NFL is the main component of large myelinated axons and a CSF biomarker of subcortical neuronal damage. As a marker of white matter disease, levels are elevated in other conditions such as vascular dementia [29], fronto-temporal dementia [30] and MS [30, 31]. In AD, NFL may be moderately elevated [29, 32], particularly in older patients where a mixed pathology of other diseases, such as vascular dementia, may be present [19] and patients with late onset AD who may demonstrate white matter pathology on radiological investigation [33]. Very high levels of NFL are normally found in patients with HAD [34, 35]. Our patient had only slightly increased CSF NFL, much lower than patients with HAD.

Neuroinflammation, demonstrated by elevations of immunological markers in CSF such as WBC, neopterin, β2 microglobulin, MCP-1, IL-10 and TNF α, among others, is well established as a consequence of CNS HIV infection.
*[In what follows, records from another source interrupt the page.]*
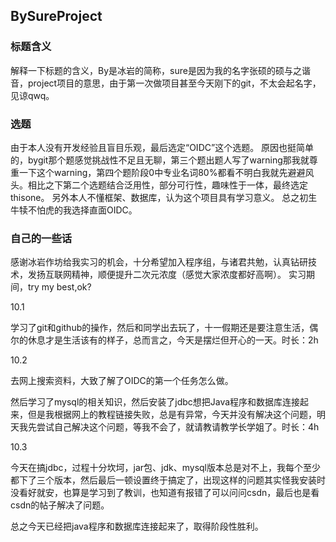 ## BySureProject

### 标题含义
 解释一下标题的含义，By是冰岩的简称，sure是因为我的名字张硕的硕与之谐音，project项目的意思，由于第一次做项目甚至今天刚下的git，不太会起名字，见谅qwq。

 ### 选题
 由于本人没有开发经验且盲目乐观，最后选定“OIDC”这个选题。
 原因也挺简单的，bygit那个题感觉挑战性不足且无聊，第三个题出题人写了warning那我就尊重一下这个warning，第四个题阶段0中专业名词80%都看不明白我就先避避风头。相比之下第二个选题结合泛用性，部分可行性，趣味性于一体，最终选定thisone。
 另外本人不懂框架、数据库，认为这个项目具有学习意义。
 总之初生牛犊不怕虎的我选择直面OIDC。

 ### 自己的一些话
 感谢冰岩作坊给我实习的机会，十分希望加入程序组，与诸君共勉，认真钻研技术，发扬互联网精神，顺便提升二次元浓度（感觉大家浓度都好高啊）。
 实习期间，try my best,ok?



10.1

学习了git和github的操作，然后和同学出去玩了，十一假期还是要注意生活，偶尔的休息才是生活该有的样子，总而言之，今天是摆烂但开心的一天。时长：2h



10.2

去网上搜索资料，大致了解了OIDC的第一个任务怎么做。

然后学习了mysql的相关知识，然后安装了jdbc想把Java程序和数据库连接起来，但是我根据网上的教程链接失败，总是有异常，今天并没有解决这个问题，明天我先尝试自己解决这个问题，等我不会了，就请教请教学长学姐了。时长：4h

10.3

今天在搞jdbc，过程十分坎坷，jar包、jdk、mysql版本总是对不上，我每个至少都下了三个版本，然后最后一顿设置终于搞定了，出现这样的问题其实怪我安装时没看好就安，也算是学习到了教训，也知道有报错了可以问问csdn，最后也是看csdn的帖子解决了问题。

总之今天已经把java程序和数据库连接起来了，取得阶段性胜利。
Inflammation may also persist in patients on stable ART despite viral suppression in CSF [8, 36]. Neuroinflammation also occurs in AD, however studies have mostly investigated markers of glial activation and results have been conflicting, and currently no inflammatory marker is proposed in the criteria for AD [37]. This patient showed a mild elevation in both neopterin and β2-microglobulin, which is a normal finding in patients with HIV-infection.
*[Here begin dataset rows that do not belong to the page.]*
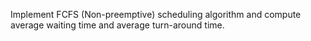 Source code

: Implement FCFS (Non-preemptive) scheduling algorithm and compute average waiting time and average turn-around time.
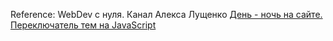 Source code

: Reference: 
WebDev с нуля. Канал Алекса Лущенко
<a href="https://youtu.be/1-ryNAqehm8">День - ночь на сайте. Переключатель тем на JavaScript</a>

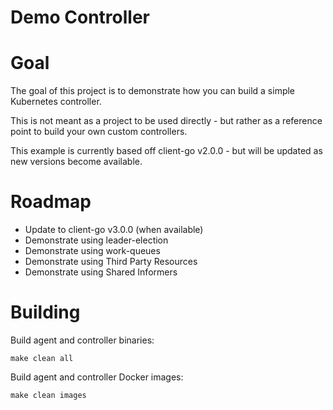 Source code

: # Demo Controller

# Goal

The goal of this project is to demonstrate how you can build a simple Kubernetes controller.

This is not meant as a project to be used directly - but rather as a reference point to build your own custom controllers.

This example is currently based off client-go v2.0.0 - but will be updated as new versions become available.

# Roadmap

- Update to client-go v3.0.0 (when available)
- Demonstrate using leader-election
- Demonstrate using work-queues
- Demonstrate using Third Party Resources
- Demonstrate using Shared Informers

# Building

Build agent and controller binaries:

`make clean all`

Build agent and controller Docker images:

`make clean images`

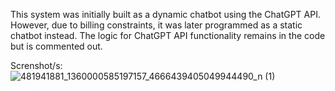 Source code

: This system was initially built as a dynamic chatbot using the ChatGPT API. However, due to billing constraints, it was later programmed as a static chatbot instead. The logic for ChatGPT API functionality remains in the code but is commented out.

Screnshot/s:
![481941881_1360000585197157_4666439405049944490_n (1)](https://github.com/user-attachments/assets/0790eef5-2c75-4f93-9e4f-c48626e46e66)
AD developed at an earlier age in this patient as compared to other family members and it cannot be excluded that her HIV infection, and a possible HIV CSF escape, contributed to an accelerated progression of the AD-process and neurocognitive decline. Interestingly, the levels of AD-related biomarkers in our case where at it´s extremes of the distribution for HIV-negative patients with AD. However, it is not possible to draw any general conclusions from a single case and more studies are needed to define the detailed CSF biomarker profile in HIV-infected patients with AD.

Conclusion

It is of great importance to define differential diagnostic tools for HIV-infected patients developing non-HIV-related neurocognitive disorders such as AD. There have been no studies of the CSF profile in patients with both HIV and AD presented in the literature so far and this is, to our knowledge, the first case presented. This patient had a clinical symptomatology and PET-scan result consistent with AD, and the CSF analyses corresponded with the diagnosis and were distinctive from those found in HAD. The biomarker profile was not overtly affected by the HIV infection, and this case report suggest that the CSF biomarker profile can be used to differentiate AD from HIV-associated cognitive disorder in patients with well treated HIV-infection.

Consent

Written informed consent was obtained from the patient for publication of this Case report and any accompanying images. A copy of the written consent is available for review by the Editor-in-Chief of this journal.